Depuis le 7 octobre,  les conditions de détention se sont aggravées comme jamais dans les prisons israéliennes, selon les récits d’anciens détenus, où la surpopulation est extrême. Pas moins de soixante détenus sont morts. Quarante-huit d’entre eux étaient originaires de la bande de Gaza.

Une déshumanisation continue


Avant la guerre, le nombre de Palestiniens incarcérés par Israël et classés comme « prisonniers de sécurité » était de 5 192, dont environ 1 319 retenus sous le régime de la détention administrative. Début juillet, ils étaient 9 623, dont 4 781 détenus sans procès, ni inculpation, ni accès au droit de se défendre.
Parmi les prisonniers, hommes et femmes, se trouvent des médecins, des universitaires, des avocats, des étudiants, des enfants, des dirigeants politiques. « Certains ont été emprisonnés simplement pour avoir exprimé leur sympathie pour les souffrances des Palestiniens, détaille l’ONG. D’autres ont été placés en détention pendant les opérations militaires dans la bande de Gaza, au seul motif qu’ils relevaient de la définition vague d’“hommes en âge de combattre”. D’autres encore ont été emprisonnés parce qu’on les soupçonnait, à tort ou à raison, d’être des agents ou des sympathisants d’organisations palestiniennes armées. »
Pour B’Tselem, qui rappelle combien la prison est un outil d’oppression et de domination de la population palestinienne depuis des décennies, la réalité décrite dans les témoignages des prisonniers ne peut s’expliquer que « comme le résultat de la déshumanisation continue du collectif palestinien dans la perception publique israélienne ».

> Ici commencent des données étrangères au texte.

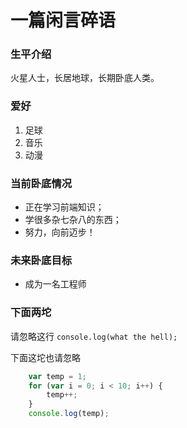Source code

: # 一篇闲言碎语

### 生平介绍

火星人士，长居地球，长期卧底人类。

### 爱好
1. 足球
2. 音乐
3. 动漫

### 当前卧底情况
* 正在学习前端知识；
* 学很多杂七杂八的东西；
* 努力，向前迈步！
  
### 未来卧底目标
* 成为一名工程师

### 下面两坨

请忽略这行 `console.log(what the hell);`

下面这坨也请忽略
```javascript
    var temp = 1;
    for (var i = 0; i < 10; i++) {
        temp++;
    }
    console.log(temp);
```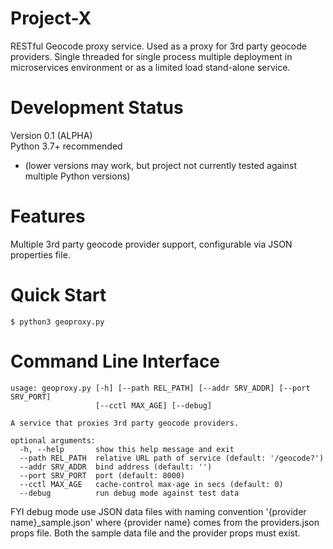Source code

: # Project-X
RESTful Geocode proxy service.  Used as a proxy for 3rd party geocode providers.  Single threaded for single process multiple deployment in microservices environment or as a limited load stand-alone service.

# Development Status
Version 0.1 (ALPHA)  
Python 3.7+ recommended  
- (lower versions may work, but project not currently tested against multiple Python versions)

# Features
Multiple 3rd party geocode provider support, configurable via JSON properties file.

# Quick Start
```
$ python3 geoproxy.py
```

# Command Line Interface
```
usage: geoproxy.py [-h] [--path REL_PATH] [--addr SRV_ADDR] [--port SRV_PORT]
                   [--cctl MAX_AGE] [--debug]

A service that proxies 3rd party geocode providers.

optional arguments:
  -h, --help       show this help message and exit
  --path REL_PATH  relative URL path of service (default: '/geocode?')
  --addr SRV_ADDR  bind address (default: '')
  --port SRV_PORT  port (default: 8000)
  --cctl MAX_AGE   cache-control max-age in secs (default: 0)
  --debug          run debug mode against test data
```

FYI debug mode use JSON data files with naming convention '{provider name}_sample.json' where {provider name} comes from the providers.json props file.  Both the sample data file and the provider props must exist.
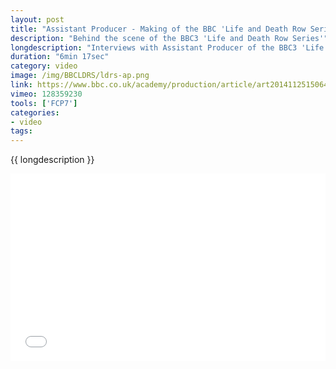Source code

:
 ```yaml
---
layout: post
title: "Assistant Producer - Making of the BBC 'Life and Death Row Series'"
description: "Behind the scene of the BBC3 'Life and Death Row Series'"
longdescription: "Interviews with Assistant Producer of the BBC3 'Life and Death Row Series', to gain an insight into the making of observational documentaries at the BBC, for the BBC Academy, College of Production."
duration: "6min 17sec"
category: video
image: /img/BBCLDRS/ldrs-ap.png
link: https://www.bbc.co.uk/academy/production/article/art20141125150646784
vimeo: 128359230
tools: ['FCP7']
categories: 
- video
tags:
---
```

 {{ longdescription }}

<div class="videoWrapper">
<iframe src="//player.vimeo.com/video/{{ vimeo }}?title=0&amp;byline=0&amp;portrait=0" width="100%" height="300" frameborder="0" webkitallowfullscreen mozallowfullscreen allowfullscreen></iframe>
</div>


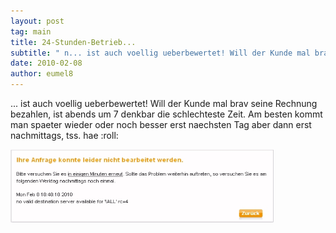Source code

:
 ```yaml
---
layout: post
tag: main
title: 24-Stunden-Betrieb...
subtitle: " n... ist auch voellig ueberbewertet! Will der Kunde mal brav seine Rechnung bezahlen, ist abends um 7 denkbar die schlechteste Zeit. Am besten kommt man spaeter wieder oder noch besser erst naechsten Tag aber dann erst nachmittags, tss. hae nn n n "
date: 2010-02-08
author: eumel8
---
```


<p>... ist auch voellig ueberbewertet! Will der Kunde mal brav seine Rechnung bezahlen, ist abends um 7 denkbar die schlechteste Zeit. Am besten kommt man spaeter wieder oder noch besser erst naechsten Tag aber dann erst nachmittags, tss. hae :roll:</p>
<img src="/images/WEBBILL_.jpg" alt="" width="421" height="117" /></a>
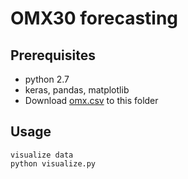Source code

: # OMX30 forecasting

## Prerequisites
 - python 2.7
 - keras, pandas, matplotlib
 - Download [omx.csv](https://storage.googleapis.com/finsyn-ml-data/omx.csv) to this folder

## Usage

```
visualize data
python visualize.py
```
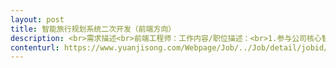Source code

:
 ```yaml
---                
layout: post       
title: 智能旅行规划系统二次开发（前端方向）           
description: <br>需求描述<br>前端工程师：工作内容/职位描述：<br>1.参与公司核心智能旅行系统/网站开发；<br>2.依据业务需求完成高质量的网站前端开发和搭建工作，保证各浏览器的兼容性和执行效率；&nbsp<br>3.在理解产品业务的基础上，主动提升产品的用户体验，在交互方式以及页面性能方面不断创新；&nbsp<br>4.关注前端前沿技术研究，通过新技术服务团队和业务。<br>&nbsp任职资格：<br>1.本科及以上学历，计算机相关专业，有相关网站开发经验，或曾参与复杂网站开发者优先；&nbsp<br>2.熟悉DOM,&nbspJavascript,&nbspjQuery,&nbspHTML5,&nbspCSS,&nbspAjax等前端技术，熟悉主流前端开发架构；&nbsp<br>3.熟悉后台语言，如.Net,&nbspJAVA等。熟悉至少一种JS框架，比如bootstrap,&nbspangular,&nbspvue,&nbspreact；&nbsp<br>4.熟练理解，运用restful&nbspWeb服务，利用接口与后端交互。<br>5.有MongoDB，.NET，设计美工经验者优先。<br>6.数据结构清晰、命名规范、编写高质量代码、有模块化意识；&nbsp<br>7.对web技术发展有强烈兴趣，乐于不断学习新知识与新技术,&nbsp并能应用到实际工作中。<br>     
contenturl: https://www.yuanjisong.com/Webpage/Job/../Job/detail/jobid/101474      
---                 
```

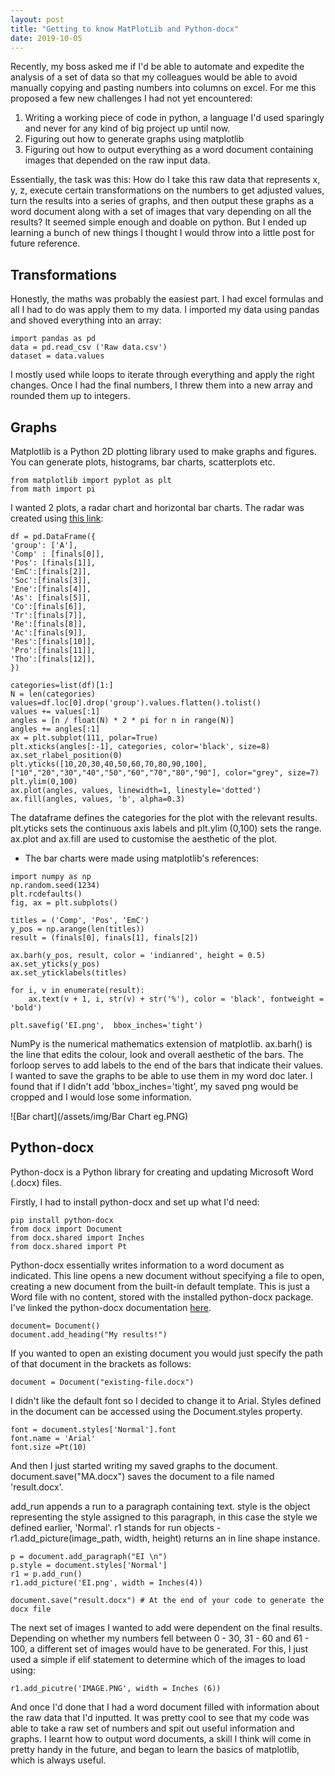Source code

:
 ```yaml
---
layout: post
title: "Getting to know MatPlotLib and Python-docx"
date: 2019-10-05
---
```


Recently, my boss asked me if I'd be able to automate and expedite the analysis of a set of data
so that my colleagues would be able to avoid manually copying and pasting numbers into 
columns on excel. For me this proposed a few new challenges I had not yet encountered:
1. Writing a working piece of code in python, a language I'd used sparingly and never 
for any kind of big project up until now.
2. Figuring out how to generate graphs using matplotlib
3. Figuring out how to output everything as a word document containing images that depended on the raw
input data. 

Essentially, the task was this: How do I take this raw data that represents x, y, z, execute certain
transformations on the numbers to get adjusted values, turn the results into a series of graphs, 
and then output these graphs as a word document along with a set of images that vary depending on 
all the results? 
It seemed simple enough and doable on python. But I ended up learning a bunch of new things I thought
I would throw into a little post for future reference. 

## Transformations

Honestly, the maths was probably the easiest part. I had excel formulas and all I had to do was apply
them to my data. I imported my data using pandas and shoved everything into an array:
```
import pandas as pd
data = pd.read_csv ('Raw data.csv')
dataset = data.values
```
I mostly used while loops to iterate through everything and apply the right changes. Once I had the final
numbers, I threw them into a new array and rounded them up to integers.

## Graphs

Matplotlib is a Python 2D plotting library used to make graphs and figures.
You can generate plots, histograms, bar charts, scatterplots etc. 
```
from matplotlib import pyplot as plt
from math import pi
```
I wanted 2 plots, a radar chart and horizontal bar charts. 
The radar was created using [this link](https://python-graph-gallery.com/390-basic-radar-chart/):
```
df = pd.DataFrame({
'group': ['A'],
'Comp' : [finals[0]],
'Pos': [finals[1]],
'EmC':[finals[2]],
'Soc':[finals[3]],
'Ene':[finals[4]],
'As': [finals[5]],
'Co':[finals[6]],
'Tr':[finals[7]],
'Re':[finals[8]],
'Ac':[finals[9]],
'Res':[finals[10]],
'Pro':[finals[11]],
'Tho':[finals[12]],
})

categories=list(df)[1:]
N = len(categories)
values=df.loc[0].drop('group').values.flatten().tolist()
values += values[:1]
angles = [n / float(N) * 2 * pi for n in range(N)]
angles += angles[:1]
ax = plt.subplot(111, polar=True)
plt.xticks(angles[:-1], categories, color='black', size=8)
ax.set_rlabel_position(0)
plt.yticks([10,20,30,40,50,60,70,80,90,100], ["10","20","30","40","50","60","70","80","90"], color="grey", size=7)
plt.ylim(0,100)
ax.plot(angles, values, linewidth=1, linestyle='dotted')
ax.fill(angles, values, 'b', alpha=0.3)
```
The dataframe defines the categories for the plot with the relevant results. 
plt.yticks sets the continuous axis labels and plt.ylim (0,100) sets the range.
ax.plot and ax.fill are used to customise the aesthetic of the plot. 

- The bar charts were made using matplotlib's references:

```
import numpy as np
np.random.seed(1234)
plt.rcdefaults()
fig, ax = plt.subplots()

titles = ('Comp', 'Pos', 'EmC')
y_pos = np.arange(len(titles))
result = (finals[0], finals[1], finals[2])

ax.barh(y_pos, result, color = 'indianred', height = 0.5)
ax.set_yticks(y_pos)
ax.set_yticklabels(titles)

for i, v in enumerate(result):
    ax.text(v + 1, i, str(v) + str('%'), color = 'black', fontweight = 'bold')

plt.savefig('EI.png',  bbox_inches='tight')
```
NumPy is the numerical mathematics extension of matplotlib.
ax.barh() is the line that edits the colour, look and overall aesthetic of the bars.
The forloop serves to add labels to the end of the bars that indicate their values. 
I wanted to save the graphs to be able to use them in my word doc later. I found that if I didn't add 'bbox_inches='tight', my saved png would be cropped and I would lose some information.

![Bar chart](/assets/img/Bar Chart eg.PNG)

## Python-docx
Python-docx is a Python library for creating and updating Microsoft Word (.docx) files.

Firstly, I had to install python-docx and set up what I'd need:
```
pip install python-docx
from docx import Document
from docx.shared import Inches
from docx.shared import Pt
```
Python-docx essentially writes information to a word document as indicated.
This line opens a new document without specifying a file to open, creating a new document
from the built-in default template. This is just a Word file with no content, stored
with the installed python-docx package. I've linked the python-docx documentation [here](https://python-docx.readthedocs.io/en/latest/index.html).
```
document= Document()
document.add_heading("My results!")
```
If you wanted to open an existing document you would just specify the path of that document in the brackets as follows:
```
document = Document("existing-file.docx")
```
I didn't like the default font so I decided to change it to Arial. 
Styles defined in the document can be accessed using the Document.styles property.
```
font = document.styles['Normal'].font
font.name = 'Arial'
font.size =Pt(10)
```
And then I just started writing my saved graphs to the document.
document.save("MA.docx") saves the document to a file named 'result.docx'.

add_run appends a run to a paragraph containing text. 
style is the object representing the style assigned to this paragraph, in this case 
the style we defined earlier, 'Normal'.
r1 stands for run objects - r1.add_picture(image_path, width, height) returns an in line shape instance. 

```
p = document.add_paragraph("EI \n")
p.style = document.styles['Normal']
r1 = p.add_run()
r1.add_picture('EI.png', width = Inches(4))

document.save("result.docx") # At the end of your code to generate the docx file
```
The next set of images I wanted to add were dependent on the final results. Depending on whether my numbers fell
between 0 - 30, 31 - 60 and 61 - 100, a different set of images would have to be generated.
For this, I just used a simple if elif statement to determine which of the images to load using:
```
r1.add_picutre('IMAGE.PNG', width = Inches (6))
```
And once I'd done that I had a word document filled with information about the raw data that I'd inputted.
It was pretty cool to see that my code was able to take a raw set of numbers and spit out 
useful information and graphs. I learnt how to output word documents, a skill I think will come in 
pretty handy in the future, and began to learn the basics of matplotlib, which is always useful.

Les récentes manifestations en soutien à neuf soldats israéliens soupçonnés de viol sur un détenu palestinien dans le camp militaire de Sde Teiman, le Guantanamo israélien, en sont l’une des démonstrations les plus criantes. Deux centres de détention ont été pris d’assaut la semaine dernière par des manifestants, réclamant la mise en liberté des soldats interpellés le 29 juillet. Parmi eux, le député ultranationaliste Zvi Sukkot.


D’autres manifestants, dont un député du parti d’extrême droite Otzma Yehudit, Limor Son Har-Melech, ont fait irruption devant le domicile de l’avocate générale des armées, la générale de division Yifat Tomer-Yerushalmi, dans la ville de Ramat Hasharon. Ils l’ont traitée de « traîtresse », de « criminelle ». Pour eux, le soutien aux militaires doit être indéfectible. « Si le détenu appartient aux Nukhba [unités d’élite du Hamas – ndlr], tout est légitime. Tout », a déclaré, lors d’une audition parlementaire, Hanoch Milwidsky, un député du Likoud, parti de Benyamin Nétanyahou.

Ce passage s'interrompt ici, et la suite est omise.